Life in the hype economy – – Moviepass edition

[Continuing the MoviePass thread]

I have no idea whether it is real or apocryphal, but there's an often referred to study with primates where the they earned tokens that could be exchanged for food. According to the standard version, the subjects soon came to value those tokens more than the treats they could be exchanged for.

The hype economy works along similar lines. The ability to get people talking about something (preferably but not always necessarily in a positive way) is tremendously valuable by most traditional standards. For entertainers, it can bring in large audiences. For goods and services, it can drive sales and help maintain customer loyalty. For politicians, it can be votes. For public policy initiatives, it can generate and shore up support.

At some point though (and it's a point we passed quite a while back) the ability to generate buzz becomes disconnected both from the attributes which are supposed to drive it and the objectives it is supposed to serve. It then takes on a life of its own. Hype becomes the primary if not sole metric by which anything is judged. The television show that no one watches, the business with no real prospect of turning a profit, the research claim that collapses under scrutiny are all seen as successful and important as long as you hear enough about them.

This is a big topic for a short post so I won't try to get into the specifics the damage done by the hype economy. We've already spent countless hours talking about how it  distorts markets, wastes resources, undermines our public policy  and corrupts the research needed to drive real innovation.

As he did with the make-it-up-in-volume fallacy, the CEO of MoviePass provides a perfect example of the hype economy.

Emphasis added.
Pogue: OK, but if I’m paying $7 a month, I’m paying less than half of the price of one ticket.
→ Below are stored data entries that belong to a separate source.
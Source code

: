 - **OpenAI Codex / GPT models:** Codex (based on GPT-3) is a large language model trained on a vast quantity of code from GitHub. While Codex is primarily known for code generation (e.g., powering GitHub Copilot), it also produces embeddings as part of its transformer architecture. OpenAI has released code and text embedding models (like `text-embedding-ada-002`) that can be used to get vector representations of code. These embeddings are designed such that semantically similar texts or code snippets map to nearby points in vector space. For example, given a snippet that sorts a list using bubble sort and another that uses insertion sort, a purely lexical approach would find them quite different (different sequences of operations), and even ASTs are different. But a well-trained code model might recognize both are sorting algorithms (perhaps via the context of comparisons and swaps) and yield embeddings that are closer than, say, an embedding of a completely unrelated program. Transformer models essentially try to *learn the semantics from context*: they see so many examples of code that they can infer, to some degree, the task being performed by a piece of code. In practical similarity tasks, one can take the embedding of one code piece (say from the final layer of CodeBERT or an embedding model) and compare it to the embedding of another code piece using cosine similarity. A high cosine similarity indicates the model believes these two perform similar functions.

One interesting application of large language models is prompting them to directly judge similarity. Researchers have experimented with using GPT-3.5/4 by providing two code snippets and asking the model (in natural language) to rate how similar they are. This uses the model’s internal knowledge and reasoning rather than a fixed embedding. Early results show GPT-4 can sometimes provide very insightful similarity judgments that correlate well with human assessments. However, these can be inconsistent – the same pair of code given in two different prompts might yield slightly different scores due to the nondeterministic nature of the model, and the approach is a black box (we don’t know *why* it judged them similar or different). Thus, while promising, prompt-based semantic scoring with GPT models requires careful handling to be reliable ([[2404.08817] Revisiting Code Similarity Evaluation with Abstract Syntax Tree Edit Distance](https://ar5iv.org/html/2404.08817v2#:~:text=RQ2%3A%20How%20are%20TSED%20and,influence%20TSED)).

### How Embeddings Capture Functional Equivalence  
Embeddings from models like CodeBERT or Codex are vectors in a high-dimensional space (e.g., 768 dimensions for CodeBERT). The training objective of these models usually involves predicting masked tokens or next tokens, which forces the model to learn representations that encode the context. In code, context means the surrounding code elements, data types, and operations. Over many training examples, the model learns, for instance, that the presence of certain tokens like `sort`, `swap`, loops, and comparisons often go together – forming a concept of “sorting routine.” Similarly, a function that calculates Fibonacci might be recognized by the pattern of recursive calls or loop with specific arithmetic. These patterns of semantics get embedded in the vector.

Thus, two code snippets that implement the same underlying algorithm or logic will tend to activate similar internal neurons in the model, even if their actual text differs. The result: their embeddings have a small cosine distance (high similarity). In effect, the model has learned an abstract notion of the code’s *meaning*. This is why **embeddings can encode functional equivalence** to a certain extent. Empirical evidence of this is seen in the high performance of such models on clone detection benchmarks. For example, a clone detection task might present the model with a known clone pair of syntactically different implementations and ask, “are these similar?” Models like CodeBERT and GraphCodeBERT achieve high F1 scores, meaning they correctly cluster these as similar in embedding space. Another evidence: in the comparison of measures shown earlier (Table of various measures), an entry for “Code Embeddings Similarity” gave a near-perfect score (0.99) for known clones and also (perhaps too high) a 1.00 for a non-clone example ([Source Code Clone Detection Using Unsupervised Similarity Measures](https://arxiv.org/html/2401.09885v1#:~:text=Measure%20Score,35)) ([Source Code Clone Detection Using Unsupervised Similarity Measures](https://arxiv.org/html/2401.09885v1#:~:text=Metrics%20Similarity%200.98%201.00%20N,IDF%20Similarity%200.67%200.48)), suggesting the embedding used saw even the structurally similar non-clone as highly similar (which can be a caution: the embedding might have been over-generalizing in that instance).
You’re paying the theater double that — so I don’t understand how you can stay in business.

Lowe: Well, have you seen Spotify’s financials? They spent $2 billion more on music content licensing than they brought in in revenue. Netflix has to borrow billions of dollars each year to pay for the content that, over time, they hope to make their money back on. We’re investing in building a huge subscriber base.
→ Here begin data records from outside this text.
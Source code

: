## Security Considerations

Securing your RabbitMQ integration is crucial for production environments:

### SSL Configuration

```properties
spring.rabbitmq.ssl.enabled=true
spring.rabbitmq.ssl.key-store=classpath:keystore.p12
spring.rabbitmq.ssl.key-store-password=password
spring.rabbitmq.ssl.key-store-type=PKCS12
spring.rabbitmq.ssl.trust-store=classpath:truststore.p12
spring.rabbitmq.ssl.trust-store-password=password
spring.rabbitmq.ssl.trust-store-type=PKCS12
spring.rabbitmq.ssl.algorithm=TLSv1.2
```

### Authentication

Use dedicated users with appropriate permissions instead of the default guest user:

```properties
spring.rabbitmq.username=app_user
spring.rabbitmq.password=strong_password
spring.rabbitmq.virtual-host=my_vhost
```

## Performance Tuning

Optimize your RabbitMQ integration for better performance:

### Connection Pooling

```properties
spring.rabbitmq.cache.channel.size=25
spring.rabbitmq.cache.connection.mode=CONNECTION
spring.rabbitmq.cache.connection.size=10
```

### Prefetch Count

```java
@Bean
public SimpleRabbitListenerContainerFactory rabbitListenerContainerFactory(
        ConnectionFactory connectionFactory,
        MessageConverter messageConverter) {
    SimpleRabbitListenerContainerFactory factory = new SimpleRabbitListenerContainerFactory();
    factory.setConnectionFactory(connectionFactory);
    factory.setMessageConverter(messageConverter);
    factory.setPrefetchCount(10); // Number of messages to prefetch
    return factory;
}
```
Pogue: Originally, MoviePass was $50 a month. What did the membership numbers do when the price dropped down to $10 last fall?

Farnsworth: Well there were about 20,000 users at the time, and Mitch’s deal was that we would have 250,000 in 18 months. He had 18 months to get 250,000. We got there in two days.
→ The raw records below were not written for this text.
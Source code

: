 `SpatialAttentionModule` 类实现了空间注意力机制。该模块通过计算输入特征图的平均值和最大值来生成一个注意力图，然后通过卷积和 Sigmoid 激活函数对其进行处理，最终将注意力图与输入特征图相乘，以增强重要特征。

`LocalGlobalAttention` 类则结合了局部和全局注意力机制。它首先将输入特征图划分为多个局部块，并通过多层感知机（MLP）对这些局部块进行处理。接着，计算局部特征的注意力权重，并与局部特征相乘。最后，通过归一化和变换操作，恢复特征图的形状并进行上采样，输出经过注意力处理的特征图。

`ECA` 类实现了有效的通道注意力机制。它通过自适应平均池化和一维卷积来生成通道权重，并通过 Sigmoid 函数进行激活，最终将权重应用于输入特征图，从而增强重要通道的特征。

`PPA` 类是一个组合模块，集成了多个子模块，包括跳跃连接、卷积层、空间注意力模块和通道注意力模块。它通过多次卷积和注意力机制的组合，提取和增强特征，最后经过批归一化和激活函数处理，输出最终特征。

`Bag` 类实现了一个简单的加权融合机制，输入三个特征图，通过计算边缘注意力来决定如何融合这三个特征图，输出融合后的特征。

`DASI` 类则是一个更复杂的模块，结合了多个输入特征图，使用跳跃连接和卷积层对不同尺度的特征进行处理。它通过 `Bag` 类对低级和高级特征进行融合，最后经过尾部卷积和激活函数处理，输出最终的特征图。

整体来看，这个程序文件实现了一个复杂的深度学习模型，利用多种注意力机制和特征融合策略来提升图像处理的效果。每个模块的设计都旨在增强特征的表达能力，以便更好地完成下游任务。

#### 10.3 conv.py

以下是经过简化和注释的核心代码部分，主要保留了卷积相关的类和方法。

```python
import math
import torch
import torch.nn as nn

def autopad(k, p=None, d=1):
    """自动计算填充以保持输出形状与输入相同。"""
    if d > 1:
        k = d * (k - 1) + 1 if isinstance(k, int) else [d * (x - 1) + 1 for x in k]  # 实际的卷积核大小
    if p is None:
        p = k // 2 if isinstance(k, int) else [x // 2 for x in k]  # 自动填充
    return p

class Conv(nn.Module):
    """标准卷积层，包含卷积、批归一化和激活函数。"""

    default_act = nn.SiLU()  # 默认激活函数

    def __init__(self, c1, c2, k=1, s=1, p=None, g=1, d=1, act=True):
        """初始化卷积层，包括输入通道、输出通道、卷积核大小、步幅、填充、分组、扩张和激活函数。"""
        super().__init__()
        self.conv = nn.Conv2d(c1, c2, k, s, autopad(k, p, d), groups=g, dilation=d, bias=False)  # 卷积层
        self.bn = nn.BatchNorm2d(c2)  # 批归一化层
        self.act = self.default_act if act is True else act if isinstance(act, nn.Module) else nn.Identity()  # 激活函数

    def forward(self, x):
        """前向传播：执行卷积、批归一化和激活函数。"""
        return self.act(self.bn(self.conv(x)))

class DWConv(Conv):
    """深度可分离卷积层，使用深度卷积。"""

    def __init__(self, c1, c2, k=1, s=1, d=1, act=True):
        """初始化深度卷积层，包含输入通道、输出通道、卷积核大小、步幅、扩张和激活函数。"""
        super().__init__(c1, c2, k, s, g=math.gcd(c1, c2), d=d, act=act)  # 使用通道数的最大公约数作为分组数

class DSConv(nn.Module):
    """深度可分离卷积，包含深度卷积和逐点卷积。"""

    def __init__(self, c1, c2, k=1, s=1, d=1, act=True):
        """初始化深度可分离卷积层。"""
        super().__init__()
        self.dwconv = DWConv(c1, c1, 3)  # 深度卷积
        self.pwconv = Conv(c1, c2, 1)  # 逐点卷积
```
To be blunt, Netflix is a marginally profitable company in an increasingly competitive market. Spotify is a money-losing company. Neither is likely to justify the investments that have been made in them, but in the hype economy, that doesn't stop them from being held up as examples to justify a business strategy.

1 comment:

  1. Have a look at fracking. A few article I have read suggest that this is a hype industry than for some reason, bankers seem willing to bet on.